Stagnant Blood: Improper Blood Flow
The other type of stagnant blood occurs from cooling down too rapidly after training. When you are working out and your body is really hot and your blood is pumping, the muscles and capillaries become full and saturated. If you cool down slowly then the blood can be transported back to center of the body and cleansed and stored by the liver. If you cool down too quickly your blood can be trapped in the capillaries or muscles. This can cause stiffness and achy pain.
The area most prone to this is the back. The way it usually happens is you are working out hard
and sweating (good job!). Your sweat soaks through your shirt and maybe even your uniform jacket and underwear. As you slow down you generate less heat. The sweat cools quickly. But now you have cold wet clothes on. This chills your muscles and they contract rapidly trapping blood in the capillary vessels. If you have wet clothes and step outside into a cold wind, the effect can be even worse!
To avoid this bring extra shirts and change them as needed. During a good workout I will typically go through three to five shirts over two or three hours.
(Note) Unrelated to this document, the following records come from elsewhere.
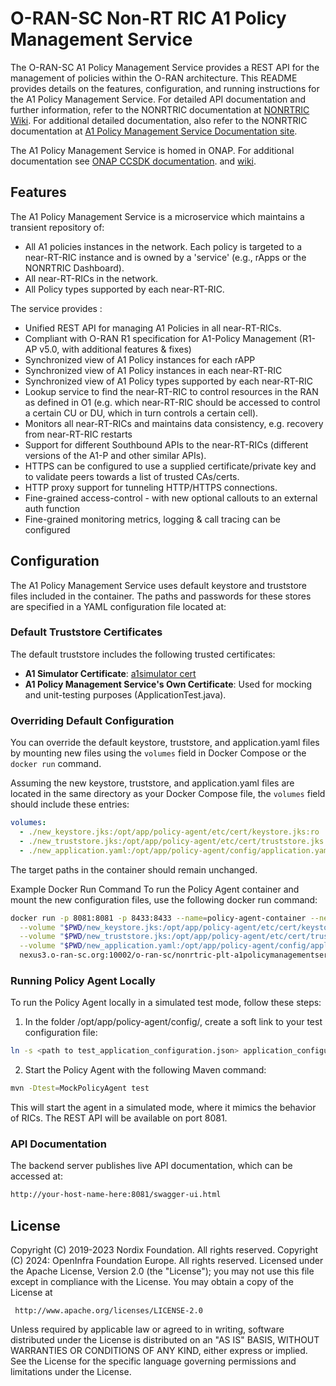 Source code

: # O-RAN-SC Non-RT RIC A1 Policy Management Service

The O-RAN-SC A1 Policy Management Service provides a REST API for the management of policies within the O-RAN architecture. This README provides details on the features, configuration, and running instructions for the A1 Policy Management Service.
For detailed API documentation and further information, refer to the NONRTRIC documentation at [NONRTRIC Wiki](https://wiki.o-ran-sc.org/display/RICNR).
For additional detailed documentation, also refer to the NONRTRIC documentation at [A1 Policy Management Service Documentation site](https://docs.o-ran-sc.org/projects/o-ran-sc-nonrtric-plt-a1policymanagementservice).

The A1 Policy Management Service is homed in ONAP. For additional documentation see [ONAP CCSDK documentation](https://docs.onap.org/projects/onap-ccsdk-oran).
and [wiki](https://lf-onap.atlassian.net/wiki/spaces/DW/pages/16444961/O-RAN+A1+Policies+in+ONAP).

## Features


The A1 Policy Management Service is a microservice which maintains a transient repository of:

- All A1 policies instances in the network. Each policy is targeted to a near-RT-RIC instance and is owned by a 'service' (e.g., rApps or the NONRTRIC Dashboard).
- All near-RT-RICs in the network.
- All Policy types supported by each near-RT-RIC.

The service provides :

- Unified REST API for managing A1 Policies in all near-RT-RICs.
- Compliant with O-RAN R1 specification for A1-Policy Management (R1-AP v5.0, with additional features & fixes)
- Synchronized view of A1 Policy instances for each rAPP
- Synchronized view of A1 Policy instances in each near-RT-RIC
- Synchronized view of A1 Policy types supported by each near-RT-RIC
- Lookup service to find the near-RT-RIC to control resources in the RAN as defined in  O1 (e.g. which near-RT-RIC should be accessed to control a certain CU or DU, which in turn controls a certain cell).
- Monitors all near-RT-RICs and maintains data consistency, e.g. recovery from near-RT-RIC restarts
- Support for different Southbound APIs  to the near-RT-RICs (different versions of the A1-P and other similar APIs).
- HTTPS can be configured to use a supplied certificate/private key and to validate peers towards a list of trusted CAs/certs.
- HTTP proxy support for tunneling HTTP/HTTPS connections.
- Fine-grained access-control - with new optional callouts to an external auth function
- Fine-grained monitoring metrics, logging & call tracing can be configured

## Configuration

The A1 Policy Management Service uses default keystore and truststore files included in the container. The paths and passwords for these stores are specified in a YAML configuration file located at:



### Default Truststore Certificates

The default truststore includes the following trusted certificates:
- **A1 Simulator Certificate**: [a1simulator cert](https://gerrit.o-ran-sc.org/r/gitweb?p=sim/a1-interface.git;a=tree;f=near-rt-ric-simulator/certificate)
- **A1 Policy Management Service's Own Certificate**: Used for mocking and unit-testing purposes (ApplicationTest.java).

### Overriding Default Configuration

You can override the default keystore, truststore, and application.yaml files by mounting new files using the `volumes` field in Docker Compose or the `docker run` command.

Assuming the new keystore, truststore, and application.yaml files are located in the same directory as your Docker Compose file, the `volumes` field should include these entries:

```yaml
volumes:
  - ./new_keystore.jks:/opt/app/policy-agent/etc/cert/keystore.jks:ro
  - ./new_truststore.jks:/opt/app/policy-agent/etc/cert/truststore.jks:ro
  - ./new_application.yaml:/opt/app/policy-agent/config/application.yaml:ro
```

The target paths in the container should remain unchanged.

Example Docker Run Command
To run the Policy Agent container and mount the new configuration files, use the following docker run command:

```sh
docker run -p 8081:8081 -p 8433:8433 --name=policy-agent-container --network=nonrtric-docker-net \
  --volume "$PWD/new_keystore.jks:/opt/app/policy-agent/etc/cert/keystore.jks" \
  --volume "$PWD/new_truststore.jks:/opt/app/policy-agent/etc/cert/truststore.jks" \
  --volume "$PWD/new_application.yaml:/opt/app/policy-agent/config/application.yaml" \
  nexus3.o-ran-sc.org:10002/o-ran-sc/nonrtric-plt-a1policymanagementservice:2.8.0
```

### Running Policy Agent Locally
To run the Policy Agent locally in a simulated test mode, follow these steps:

1. In the folder /opt/app/policy-agent/config/, create a soft link to your test configuration file:

```sh
ln -s <path to test_application_configuration.json> application_configuration.json
```

2. Start the Policy Agent with the following Maven command:

```sh
mvn -Dtest=MockPolicyAgent test
```

This will start the agent in a simulated mode, where it mimics the behavior of RICs. The REST API will be available on port 8081.

### API Documentation
The backend server publishes live API documentation, which can be accessed at:

```bash
http://your-host-name-here:8081/swagger-ui.html
```

## License

Copyright (C) 2019-2023 Nordix Foundation. All rights reserved.
Copyright (C) 2024: OpenInfra Foundation Europe. All rights reserved.
Licensed under the Apache License, Version 2.0 (the "License");
you may not use this file except in compliance with the License.
You may obtain a copy of the License at

     http://www.apache.org/licenses/LICENSE-2.0

Unless required by applicable law or agreed to in writing, software
distributed under the License is distributed on an "AS IS" BASIS,
WITHOUT WARRANTIES OR CONDITIONS OF ANY KIND, either express or implied.
See the License for the specific language governing permissions and
limitations under the License.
Towel off when you change shirts. You can also get stagnant blood in the legs and feet during standing meditation or Qi Gong or long Tai Chi practice. During long standing sessions, 20 minutes to two hours, you’re not moving much and relaxing a lot. The blood goes down into the legs but there isn’t enough force from the heart alone to get it all back out of the legs. So some of it remains. Raising the heels off the ground and thus lifting the whole body a bit off the ground 40-50 times will help this. A long walk is also great for relieving this.
Treating Stagnant Blood:
To treat stagnant blood Chinese herbs can be taken and a method known as cupping can be used. Cupping uses a suction cup to draw stagnant blood to the surface where it can be treated more easily with Di Dat Jiao. Sometimes the skin may be pricked or cut and some stagnant blood drawn out with cups. This can relieve lingering aching pain in a single session.
I once saw a person with an old injury to leg have stagnant blood removed from the arch of the foot area that came out like dark ink. The injury had been high in the calf and the blood had pooled lower. His varicose veins were also greatly relieved by this process. Treatment in this case also involved acupuncture, herbs, and massage.